# Technicare Question... (Alberta)



## AndersonPhoto (Feb 25, 2008)

Just wondering if anybody with an account at Technicare would mind sharing their prices with me?  I am considering getting an account there, but would really like to see their prices before I go ahead with it...

What I'd love to know are the prices for 4x6 prints, 8x10 prints, and then their seamless paper background prices as well (4ft wide)...

If anybody can help me out, that would be awesome!!

Thanks!


----------



## AndersonPhoto (Mar 6, 2008)

Nobody?


----------



## Big Mike (Mar 6, 2008)

I can't think of anybody on here who might be signed up with them.

I'm sure an E-mail or a phone call to them would get you the info you are looking for.


----------



## AndersonPhoto (Mar 8, 2008)

Naa...they want you to join before they give you any price info...lol

Silly people!


----------



## Big Mike (Mar 8, 2008)

I guess they (and the photographers) don't want the public to be able to see the prices, and thereby the markup that we charge.
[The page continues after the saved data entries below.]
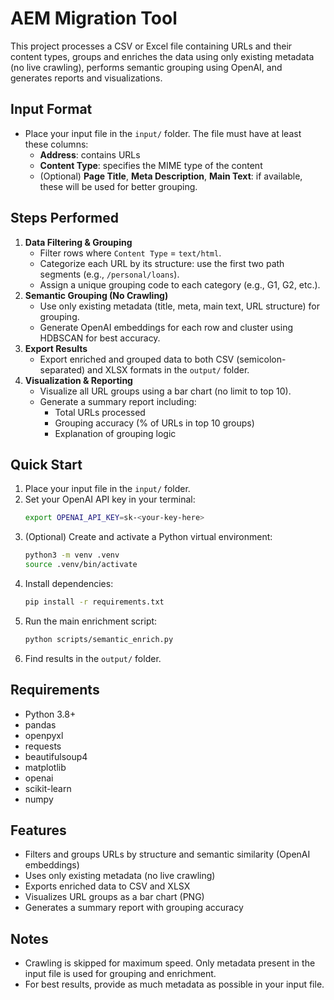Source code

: # AEM Migration Tool

This project processes a CSV or Excel file containing URLs and their content types, groups and enriches the data using only existing metadata (no live crawling), performs semantic grouping using OpenAI, and generates reports and visualizations.

## Input Format
- Place your input file in the `input/` folder. The file must have at least these columns:
  - **Address**: contains URLs
  - **Content Type**: specifies the MIME type of the content
  - (Optional) **Page Title**, **Meta Description**, **Main Text**: if available, these will be used for better grouping.

## Steps Performed
1. **Data Filtering & Grouping**
   - Filter rows where `Content Type` = `text/html`.
   - Categorize each URL by its structure: use the first two path segments (e.g., `/personal/loans`).
   - Assign a unique grouping code to each category (e.g., G1, G2, etc.).
2. **Semantic Grouping (No Crawling)**
   - Use only existing metadata (title, meta, main text, URL structure) for grouping.
   - Generate OpenAI embeddings for each row and cluster using HDBSCAN for best accuracy.
3. **Export Results**
   - Export enriched and grouped data to both CSV (semicolon-separated) and XLSX formats in the `output/` folder.
4. **Visualization & Reporting**
   - Visualize all URL groups using a bar chart (no limit to top 10).
   - Generate a summary report including:
     - Total URLs processed
     - Grouping accuracy (% of URLs in top 10 groups)
     - Explanation of grouping logic

## Quick Start
1. Place your input file in the `input/` folder.
2. Set your OpenAI API key in your terminal:
   ```sh
   export OPENAI_API_KEY=sk-<your-key-here>
   ```
3. (Optional) Create and activate a Python virtual environment:
   ```sh
   python3 -m venv .venv
   source .venv/bin/activate
   ```
4. Install dependencies:
   ```sh
   pip install -r requirements.txt
   ```
5. Run the main enrichment script:
   ```sh
   python scripts/semantic_enrich.py
   ```
6. Find results in the `output/` folder.

## Requirements
- Python 3.8+
- pandas
- openpyxl
- requests
- beautifulsoup4
- matplotlib
- openai
- scikit-learn
- numpy

## Features
- Filters and groups URLs by structure and semantic similarity (OpenAI embeddings)
- Uses only existing metadata (no live crawling)
- Exports enriched data to CSV and XLSX
- Visualizes URL groups as a bar chart (PNG)
- Generates a summary report with grouping accuracy

## Notes
- Crawling is skipped for maximum speed. Only metadata present in the input file is used for grouping and enrichment.
- For best results, provide as much metadata as possible in your input file.
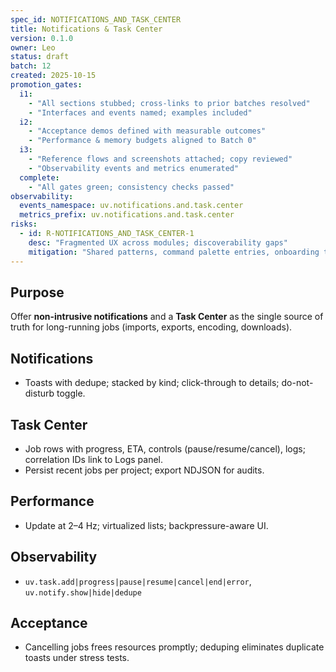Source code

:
 ```yaml
---
spec_id: NOTIFICATIONS_AND_TASK_CENTER
title: Notifications & Task Center
version: 0.1.0
owner: Leo
status: draft
batch: 12
created: 2025-10-15
promotion_gates:
  i1:
    - "All sections stubbed; cross-links to prior batches resolved"
    - "Interfaces and events named; examples included"
  i2:
    - "Acceptance demos defined with measurable outcomes"
    - "Performance & memory budgets aligned to Batch 0"
  i3:
    - "Reference flows and screenshots attached; copy reviewed"
    - "Observability events and metrics enumerated"
  complete:
    - "All gates green; consistency checks passed"
observability:
  events_namespace: uv.notifications.and.task.center
  metrics_prefix: uv.notifications.and.task.center
risks:
  - id: R-NOTIFICATIONS_AND_TASK_CENTER-1
    desc: "Fragmented UX across modules; discoverability gaps"
    mitigation: "Shared patterns, command palette entries, onboarding tours, metrics-informed iteration"
---
```


## Purpose
Offer **non-intrusive notifications** and a **Task Center** as the single source of truth for
long-running jobs (imports, exports, encoding, downloads).

## Notifications
- Toasts with dedupe; stacked by kind; click-through to details; do-not-disturb toggle.

## Task Center
- Job rows with progress, ETA, controls (pause/resume/cancel), logs; correlation IDs link to Logs panel.
- Persist recent jobs per project; export NDJSON for audits.

## Performance
- Update at 2–4 Hz; virtualized lists; backpressure-aware UI.

## Observability
- `uv.task.add|progress|pause|resume|cancel|end|error`, `uv.notify.show|hide|dedupe`

## Acceptance
- Cancelling jobs frees resources promptly; deduping eliminates duplicate toasts under stress tests.
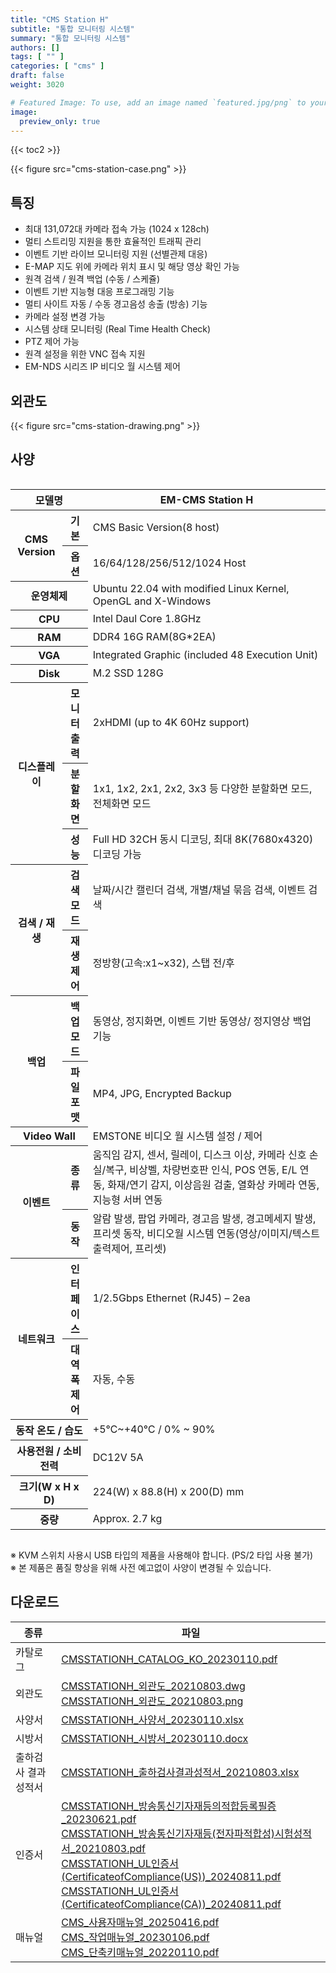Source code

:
```yaml
---
title: "CMS Station H"
subtitle: "통합 모니터링 시스템"
summary: "통합 모니터링 시스템"
authors: []
tags: [ "" ]
categories: [ "cms" ]
draft: false
weight: 3020

# Featured Image: To use, add an image named `featured.jpg/png` to your page's folder.
image:
  preview_only: true
---
```


{{< toc2 >}}

<div class="container">
<div class="row justify-content-center">
<div class="col-sm-6">

{{< figure src="cms-station-case.png" >}}

</div>
</div>
</div>

<div class="container">
<div class="row justify-content-center">
<div class="col-sm-6 pl-0">

## 특징

- 최대 131,072대 카메라 접속 가능 (1024 x 128ch)
- 멀티 스트리밍 지원을 통한 효율적인 트래픽 관리
- 이벤트 기반 라이브 모니터링 지원 (선별관제 대응)
- E-MAP 지도 위에 카메라 위치 표시 및 해당 영상 확인 가능
- 원격 검색 / 원격 백업 (수동 / 스케쥴)
- 이벤트 기반 지능형 대응 프로그래밍 기능
- 멀티 사이트 자동 / 수동 경고음성 송출 (방송) 기능
- 카메라 설정 변경 가능
- 시스템 상태 모니터링 (Real Time Health Check)
- PTZ 제어 가능
- 원격 설정을 위한 VNC 접속 지원
- EM-NDS 시리즈 IP 비디오 월 시스템 제어

</div>
<div class="col-sm-6 pl-0">

## 외관도

{{< figure src="cms-station-drawing.png" >}}

</div>
</div>
</div>

## 사양

<div style="overflow-x: auto">
<table class="spec">
<thead>
<tr>
<th colspan="2">모델명</th>
<th>EM-CMS Station H</th>
</tr>
</thead>
<tbody>

<tr>
<th rowspan="2">CMS Version</th>
<th>기본</th>
<td>CMS Basic Version(8 host)</td>
</tr>
<tr>
<th>옵션</th>
<td>16/64/128/256/512/1024 Host</td>
</tr>
<tr>
<th colspan="2">운영체제</th>
<td>Ubuntu 22.04 with modified Linux Kernel, OpenGL and X-Windows</td>
</tr>
<tr>
<th colspan="2">CPU</th>
<td>Intel Daul Core 1.8GHz</td>
</tr>
<tr>
<th colspan="2">RAM</th>
<td>DDR4 16G RAM(8G*2EA)</td>
</tr>
<tr>
<th colspan="2">VGA</th>
<td>Integrated Graphic (included 48 Execution Unit)</td>
</tr>
<tr>
<th colspan="2">Disk</th>
<td>M.2 SSD 128G</td>
</tr>
<tr>
<th rowspan="3">디스플레이</th>
<th>모니터 출력</th>
<td>2xHDMI (up to 4K 60Hz support)</td>
</tr>
<tr>
<th>분할화면</th>
<td>1x1, 1x2, 2x1, 2x2, 3x3 등 다양한 분할화면 모드, 전체화면 모드</td>
</tr>
<tr>
<th>성능</th>
<td>Full HD 32CH 동시 디코딩, 최대 8K(7680x4320) 디코딩 가능</td>
</tr>
<tr>
<th rowspan="2">검색 / 재생</th>
<th>검색 모드</th>
<td>날짜/시간 캘린더 검색, 개별/채널 묶음 검색, 이벤트 검색</td>
</tr>
<tr>
<th>재생 제어</th>
<td>정방향(고속:x1~x32), 스탭 전/후</td>
</tr>
<tr>
<th rowspan="2">백업</th>
<th>백업 모드</th>
<td>동영상, 정지화면, 이벤트 기반 동영상/ 정지영상 백업 기능</td>
</tr>
<tr>
<th>파일 포맷</th>
<td>MP4, JPG, Encrypted Backup</td>
</tr>
<tr>
<th colspan="2">Video Wall</th>
<td>EMSTONE 비디오 월 시스템 설정 / 제어</td>
</tr>
<tr>
<th rowspan="2">이벤트</th>
<th>종류</th>
<td>움직임 감지, 센서, 릴레이, 디스크 이상, 카메라 신호 손실/복구, 비상벨, 차량번호판 인식, POS 연동, E/L 연동, 화재/연기 감지, 이상음원 검출, 열화상 카메라 연동, 지능형 서버 연동</td>
</tr>
<tr>
<th>동작</th>
<td>알람 발생, 팝업 카메라, 경고음 발생, 경고메세지 발생, 프리셋 동작, 비디오월 시스템 연동(영상/이미지/텍스트 출력제어, 프리셋)</td>
</tr>
<tr>
<th rowspan="2">네트워크</th>
<th>인터페이스</th>
<td>1/2.5Gbps Ethernet (RJ45) – 2ea</td>
</tr>
<tr>
<th>대역폭 제어</th>
<td>자동, 수동</td>
</tr>
<tr>
<th colspan="2">동작 온도 / 습도</th>
<td>+5℃~+40℃ / 0% ~ 90%</td>
</tr>
<tr>
<th colspan="2">사용전원 / 소비전력</th>
<td>DC12V 5A</td>
</tr>
<tr>
<th colspan="2">크기(W x H x D)</th>
<td>224(W) x 88.8(H) x 200(D) mm</td>
</tr>
<tr>
<th colspan="2">중량</th>
<td>Approx. 2.7 kg</td>
</tr>
</tbody>
</table>
</div>

※ KVM 스위치 사용시 USB 타입의 제품을 사용해야 합니다. (PS/2 타입 사용 불가)  
※ 본 제품은 품질 향상을 위해 사전 예고없이 사양이 변경될 수 있습니다.

## 다운로드

종류 | 파일
---- | ----
카탈로그 | [CMSSTATIONH_CATALOG_KO_20230110.pdf](https://www.emstone.com/data/sales/ko/CMSSTATIONH_CATALOG_KO_20230110.pdf)
외관도 | [CMSSTATIONH_외관도_20210803.dwg](https://www.emstone.com/data/sales/ko/CMSSTATIONH_외관도_20210803.dwg)<br>[CMSSTATIONH_외관도_20210803.png](https://www.emstone.com/data/sales/ko/CMSSTATIONH_외관도_20210803.png)
사양서 | [CMSSTATIONH_사양서_20230110.xlsx](https://www.emstone.com/data/sales/ko/CMSSTATIONH_사양서_20230110.xlsx)
시방서 | [CMSSTATIONH_시방서_20230110.docx](https://www.emstone.com/data/sales/ko/CMSSTATIONH_시방서_20230110.docx)
출하검사 결과 성적서 | [CMSSTATIONH_출하검사결과성적서_20210803.xlsx](https://www.emstone.com/data/sales/ko/CMSSTATIONH_출하검사결과성적서_20210803.xlsx)
인증서 | [CMSSTATIONH_방송통신기자재등의적합등록필증_20230621.pdf](https://www.emstone.com/data/sales/ko/CMSSTATIONH_방송통신기자재등의적합등록필증_20230621.pdf)<br>[CMSSTATIONH_방송통신기자재등(전자파적합성)시험성적서_20210803.pdf](https://www.emstone.com/data/sales/ko/CMSSTATIONH_방송통신기자재등(전자파적합성)시험성적서_20210803.pdf)<br>[CMSSTATIONH_UL인증서(CertificateofCompliance(US))_20240811.pdf](https://www.emstone.com/data/sales/ko/CMSSTATIONH_UL인증서(CertificateofCompliance(US))_20240811.pdf)<br>[CMSSTATIONH_UL인증서(CertificateofCompliance(CA))_20240811.pdf](https://www.emstone.com/data/sales/ko/CMSSTATIONH_UL인증서(CertificateofCompliance(CA))_20240811.pdf)
매뉴얼 | [CMS_사용자매뉴얼_20250416.pdf](https://www.emstone.com/data/sales/ko/CMS_사용자매뉴얼_20250416.pdf)<br>[CMS_작업매뉴얼_20230106.pdf](https://www.emstone.com/data/sales/ko/CMS_작업매뉴얼_20230106.pdf)<br>[CMS_단축키매뉴얼_20220110.pdf](https://www.emstone.com/data/sales/ko/CMS_단축키매뉴얼_20220110.pdf)
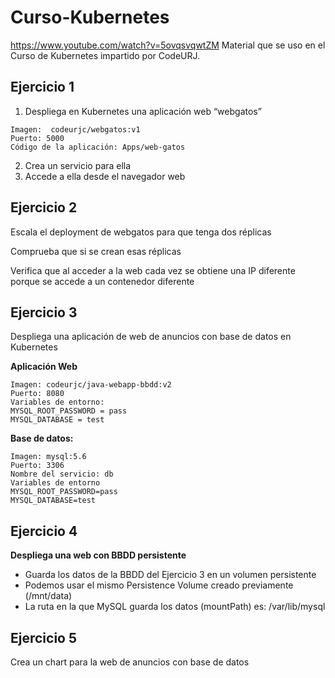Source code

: # Curso-Kubernetes
https://www.youtube.com/watch?v=5ovqsvqwtZM
Material que se uso en el Curso de Kubernetes impartido por CodeURJ.

## Ejercicio 1

1. Despliega en Kubernetes una aplicación web “webgatos”

```
Imagen:  codeurjc/webgatos:v1
Puerto: 5000
Código de la aplicación: Apps/web-gatos
```

2. Crea un servicio para ella
3. Accede a ella desde el navegador web

## Ejercicio 2

Escala el deployment de webgatos para que tenga dos réplicas

Comprueba que si se crean esas réplicas

Verifica que al acceder a la web cada vez se obtiene una IP diferente porque se accede a un contenedor diferente

## Ejercicio 3

Despliega una aplicación de web de anuncios con base de datos en Kubernetes

**Aplicación Web**

```
Imagen: codeurjc/java-webapp-bbdd:v2
Puerto: 8080
Variables de entorno: 
MYSQL_ROOT_PASSWORD = pass
MYSQL_DATABASE = test
```

**Base de datos:**

```
Imagen: mysql:5.6
Puerto: 3306
Nombre del servicio: db
Variables de entorno
MYSQL_ROOT_PASSWORD=pass
MYSQL_DATABASE=test
```

## Ejercicio 4

**Despliega una web con BBDD persistente**

- Guarda los datos de la BBDD del Ejercicio 3 en un volumen persistente
- Podemos usar el mismo Persistence Volume creado previamente (/mnt/data)
- La ruta en la que MySQL guarda los datos (mountPath) es: /var/lib/mysql

## Ejercicio 5

Crea un chart para la web de anuncios con base de datos


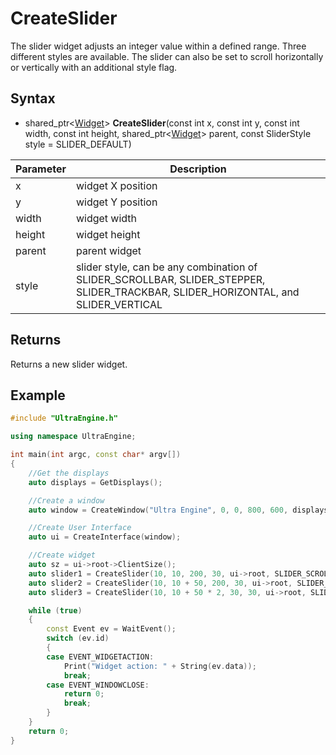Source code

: # CreateSlider

The slider widget adjusts an integer value within a defined range. Three different styles are available. The slider can also be set to scroll horizontally or vertically with an additional style flag.

## Syntax

- shared_ptr<[Widget](Widget.md)\> **CreateSlider**(const int x, const int y, const int width, const int height, shared_ptr<[Widget](Widget.md)\> parent, const SliderStyle style = SLIDER_DEFAULT)

| Parameter | Description |
| --- | --- |
| x | widget X position |
| y | widget Y position |
| width | widget width |
| height | widget height |
| parent | parent widget |
| style | slider style, can be any combination of SLIDER_SCROLLBAR, SLIDER_STEPPER, SLIDER_TRACKBAR, SLIDER_HORIZONTAL, and SLIDER_VERTICAL |

## Returns

Returns a new slider widget.

## Example

```c++
#include "UltraEngine.h"

using namespace UltraEngine;

int main(int argc, const char* argv[])
{
    //Get the displays
    auto displays = GetDisplays();

    //Create a window
    auto window = CreateWindow("Ultra Engine", 0, 0, 800, 600, displays[0]);

    //Create User Interface
    auto ui = CreateInterface(window);

    //Create widget
    auto sz = ui->root->ClientSize();
    auto slider1 = CreateSlider(10, 10, 200, 30, ui->root, SLIDER_SCROLLBAR);
    auto slider2 = CreateSlider(10, 10 + 50, 200, 30, ui->root, SLIDER_TRACKBAR);
    auto slider3 = CreateSlider(10, 10 + 50 * 2, 30, 30, ui->root, SLIDER_STEPPER | SLIDER_VERTICAL);

    while (true)
    {
        const Event ev = WaitEvent();
        switch (ev.id)
        {
        case EVENT_WIDGETACTION:
            Print("Widget action: " + String(ev.data));
            break;
        case EVENT_WINDOWCLOSE:
            return 0;
            break;
        }
    }
    return 0;
}
```
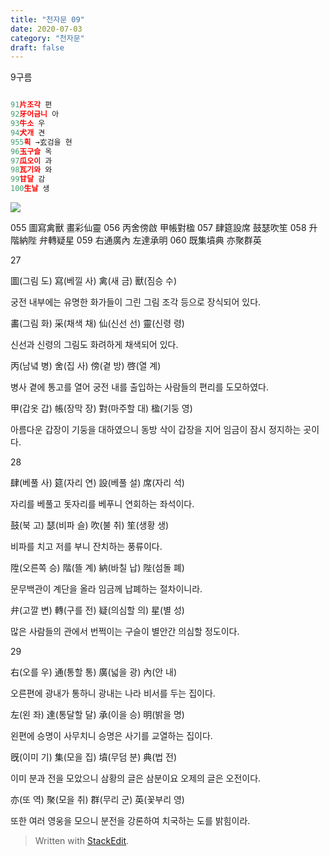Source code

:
```yaml
---
title: "천자문 09"
date: 2020-07-03 
category: "천자문"
draft: false
---
```

9구름
```js

91片조각 편
92牙어금니 아
93牛소 우
94犬개 견
955획 →玄검을 현
96玉구슬 옥
97瓜오이 과
98瓦기와 와
99甘달 감
100生날 생

```
![](https://i.ibb.co/9b9x94j/2020-07-03-12-17-00.png)


055 圖寫禽獸 畫彩仙靈 056 丙舍傍啟 甲帳對楹 
057 肆筵設席 鼓瑟吹笙 058 升階納陛 弁轉疑星 
059 右通廣內 左達承明 060 既集墳典 亦聚群英


27

圖(그림 도) 寫(베낄 사) 禽(새 금) 獸(짐승 수)

궁전 내부에는 유명한 화가들이 그린 그림 조각 등으로 장식되어 있다.

畵(그림 화) 采(채색 채) 仙(신선 선) 靈(신령 령)

신선과 신령의 그림도 화려하게 채색되어 있다.

丙(남녘 병) 舍(집 사) 傍(곁 방) 啓(열 계)

병사 곁에 통고를 열어 궁전 내를 출입하는 사람들의 편리를 도모하였다.

甲(갑옷 갑) 帳(장막 장) 對(마주할 대) 楹(기둥 영)

아름다운 갑장이 기둥을 대하였으니 동방 삭이 갑장을 지어 임금이 잠시 정지하는 곳이다.

28

肆(베풀 사) 筵(자리 연) 設(베풀 설) 席(자리 석)

자리를 베풀고 돗자리를 베푸니 연회하는 좌석이다.

鼓(북 고) 瑟(비파 슬) 吹(불 취) 笙(생황 생)

비파를 치고 저를 부니 잔치하는 풍류이다.

陞(오른쪽 승) 階(뜰 계) 納(바칠 납) 陛(섬돌 폐)

문무백관이 계단을 올라 임금께 납폐하는 절차이니라.

弁(고깔 변) 轉(구를 전) 疑(의심할 의) 星(별 성)

많은 사람들의 관에서 번쩍이는 구슬이 별안간 의심할 정도이다.

29

右(오를 우) 通(통할 통) 廣(넓을 광) 內(안 내)

오른편에 광내가 통하니 광내는 나라 비서를 두는 집이다.

左(왼 좌) 達(통달할 달) 承(이을 승) 明(밝을 명)

왼편에 승명이 사무치니 승명은 사기를 교열하는 집이다.

旣(이미 기) 集(모을 집) 墳(무덤 분) 典(법 전)

이미 분과 전을 모았으니 삼황의 글은 삼분이요 오제의 글은 오전이다.

亦(또 역) 聚(모을 취) 群(무리 군) 英(꽃부리 영)

또한  여러  영웅을  모으니  분전을  강론하여  치국하는  도를  밝힘이라.
> Written with [StackEdit](https://stackedit.io/).
<!--stackedit_data:
eyJoaXN0b3J5IjpbLTEwNTY2Mzk1MzYsMTgwOTQ1NTc3MSwxMj
M3OTE0Mjg1LDUxNjQ1MzE5Nyw4MTcyOTIyMTcsLTE2OTQ1MjUz
MSw0MjE0ODcwMjAsNzg1NTk5NzMzLC0xNDY0MDQ5NTUxLDUwMT
UxNDU5LDQxNzk1MzUzNSwtMTYxMDE4NDAxNSwtMTA2NjM0MDA4
OCwtNzMxMzEyOTQ0XX0=
-->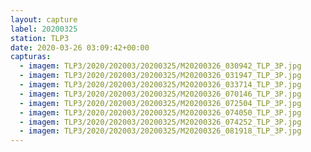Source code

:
```yaml
---
layout: capture
label: 20200325
station: TLP3
date: 2020-03-26 03:09:42+00:00
capturas:
  - imagem: TLP3/2020/202003/20200325/M20200326_030942_TLP_3P.jpg
  - imagem: TLP3/2020/202003/20200325/M20200326_031947_TLP_3P.jpg
  - imagem: TLP3/2020/202003/20200325/M20200326_033714_TLP_3P.jpg
  - imagem: TLP3/2020/202003/20200325/M20200326_070146_TLP_3P.jpg
  - imagem: TLP3/2020/202003/20200325/M20200326_072504_TLP_3P.jpg
  - imagem: TLP3/2020/202003/20200325/M20200326_074050_TLP_3P.jpg
  - imagem: TLP3/2020/202003/20200325/M20200326_074252_TLP_3P.jpg
  - imagem: TLP3/2020/202003/20200325/M20200326_081918_TLP_3P.jpg
---
```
What is involved in joining?


----------



## SpeedTrap (Mar 8, 2008)

I have an account there.
But I can't give out pricing, it depends on the account you are approved for.
They have just changed the guide lines for getting an account so you have to do a good volume before you are accepted.  It is not so much a matter of price either, they are IMO the best lab in the city and if you do sign up for an account there are many printing options that are not avalible to the public.  
On a side note you do not need an account to buy seamless paper, just walk in and buy it.


----------



## AndersonPhoto (Mar 8, 2008)

SpeedTrap said:


> On a side note you do not need an account to buy seamless paper, just walk in and buy it.


 
Thank you!

I just emailed them to confirm that this is also true of the Calgary location...

Got my fingers crossed!!


----------